Die Auswanderung von Schweden in die Vereinigten Staaten und zuvor in die Kolonien Nordamerikas begann im Jahr 1638, hatte ihren größten Umfang im 19. und frühen 20. Jahrhundert und endete nach dem Ersten Weltkrieg weitgehend. Zwischen 1840 und 1930 wanderten über 1,2 Million Schweden in die Vereinigten Staaten aus.
Geschichte
Im Jahr 1638, also 18 Jahre nach Landung der Mayflower, sandte das Königreich Schweden als damalige europäische Großmacht Siedler an die Atlantikküste Nordamerikas, die eine Händlerkolonie gründen sollten. Diese Neuschweden genannte, etwa 500 Siedler umfassende Gründung am Unterlauf des Delaware River verloren die Schweden 1655 an die Republik der Vereinigten Niederlande, 1681 wurde das Gebiet in die Dreizehn Kolonien integriert. Einige schwedische Siedler blieben dort, sodass bis ins 19. Jahrhundert eine schwedische Sprachinsel bestand. Im weiteren 17., 18. und frühen 19. Jahrhundert versiegte die Einwanderungsbewegung, da die Verhältnisse des Landes, das sich als Großmacht zurückgezogen hatte, weitgehend stabil waren. Nur vereinzelt wanderten Schweden aus Gründen des Handels oder um Abenteuer zu suchen aus. Im Amerikanischen Unabhängigkeitskrieg dienten tausende Schweden auf der Seite der Vereinigten Staaten; Hans Axel von Fersen insbesondere zeichnete sich in der Schlacht bei Yorktown aus.

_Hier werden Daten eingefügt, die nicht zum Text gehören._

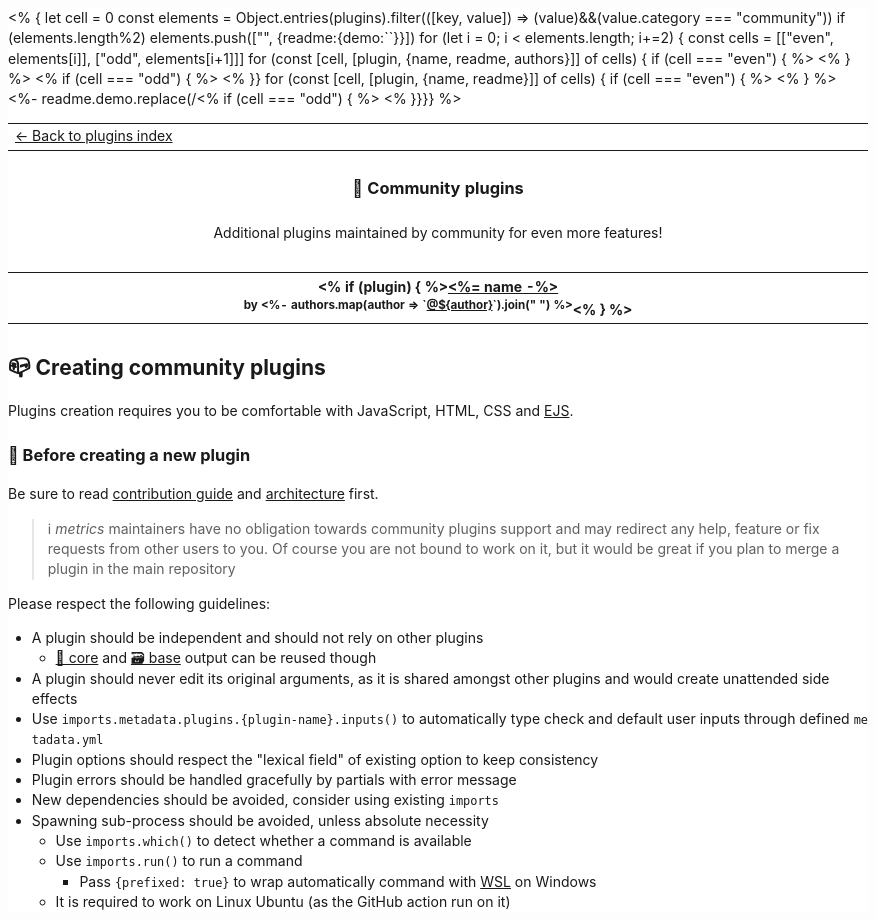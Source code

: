 <table>
  <tr><td colspan="2"><a href="/README.md#-plugins">← Back to plugins index</a></td></tr>
  <tr><th colspan="2"><h3>🎲 Community plugins</h3></th></tr>
  <tr><td colspan="2" align="center">Additional plugins maintained by community for even more features!</td></tr>
<% {
  let cell = 0
  const elements = Object.entries(plugins).filter(([key, value]) => (value)&&(value.category === "community"))
  if (elements.length%2)
    elements.push(["", {readme:{demo:`<td align="center"><img width="900" height="1" alt=""></td>`}}])
  for (let i = 0; i < elements.length; i+=2) {
    const cells = [["even", elements[i]], ["odd", elements[i+1]]]
    for (const [cell, [plugin, {name, readme, authors}]] of cells) {
      if (cell === "even") { %>  <tr><% } %>
    <th><% if (plugin) { %><a href="/source/plugins/community/<%= plugin %>/README.md"><%= name -%></a><br><sup>by <%- authors.map(author => `<a href="https://github.com/${author}">@${author}</a>`).join(" ") %></sup><% } %></th><%
    if (cell === "odd") { %>
  </tr>
<% }}
    for (const [cell, [plugin, {name, readme}]] of cells) {
      if (cell === "even") { %>  <tr><% } %>
<%- readme.demo.replace(/<img src=/g, `<img alt="" width="400" src=`) %><%
      if (cell === "odd") { %>
  </tr><% }}}} %>
</table>

## 📪 Creating community plugins

Plugins creation requires you to be comfortable with JavaScript, HTML, CSS and [EJS](https://github.com/mde/ejs).

### 💬 Before creating a new plugin

Be sure to read [contribution guide](/CONTRIBUTING.md) and [architecture](/ARCHITECTURE.md) first.

> ℹ️ *metrics* maintainers have no obligation towards community plugins support and may redirect any help, feature or fix requests from other users to you. Of course you are not bound to work on it, but it would be great if you plan to merge a plugin in the main repository

Please respect the following guidelines:

- A plugin should be independent and should not rely on other plugins
  - [🧱 core](/source/plugins/core/README.md) and [🗃️ base](/source/plugins/base/README.md) output can be reused though
- A plugin should never edit its original arguments, as it is shared amongst other plugins and would create unattended side effects
- Use `imports.metadata.plugins.{plugin-name}.inputs()` to automatically type check and default user inputs through defined `metadata.yml`
- Plugin options should respect the "lexical field" of existing option to keep consistency
- Plugin errors should be handled gracefully by partials with error message
- New dependencies should be avoided, consider using existing `imports`
- Spawning sub-process should be avoided, unless absolute necessity
  - Use `imports.which()` to detect whether a command is available
  - Use `imports.run()` to run a command
    - Pass `{prefixed: true}` to wrap automatically command with [WSL](https://docs.microsoft.com/windows/wsl/about) on Windows
  - It is required to work on Linux Ubuntu (as the GitHub action run on it)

Die wechselnde Stärke der Migrationswellen des 19. und 20. Jahrhunderts reflektiert die jeweiligen Bedingungen in beiden Ländern. Ab 1820 kam es in Schweden aufgrund einer geringeren Sterblichkeitsrate und aufgrund der Fortschritte der Medizin zu einem starken Anstieg der Bevölkerung und zu Landflucht, besonders aus Värmland und Småland; zwischen 1750 und 1850 hatte sich die Bevölkerungszahl in Schweden verdoppelt. Zudem war das Land stark von seiner Landwirtschaft abhängig und kaum industrialisiert; wegen der vorherrschenden Realteilung hatten viele Familien kein Auskommen. Deshalb setzte nach 1840 eine Massenauswanderung ein, die insbesondere in den 1860er Jahren stark zunahm. 1841 gründete Gustaf Unonius in Wisconsin im Waukesha County die erste schwedische Siedlung Nya Uppsala (Neu-Uppsala). 1845 ließ sich eine Gruppe schwedischer Bauern in Iowa nieder und nannte ihre Siedlung im Jefferson County New Sweden. Mitte der 1840er Jahre begannen Gruppen die Migration zu organisieren. 1500 religiöse Nonkonformisten aus Zentralschweden siedelten sich zwischen 1846 und 1850 in der Bishop Hill Colony im Henry County (Illinois) an. Diese erste Einwanderungswelle mit etwa 20.000 Menschen wurde vom Sezessionskrieg gestoppt.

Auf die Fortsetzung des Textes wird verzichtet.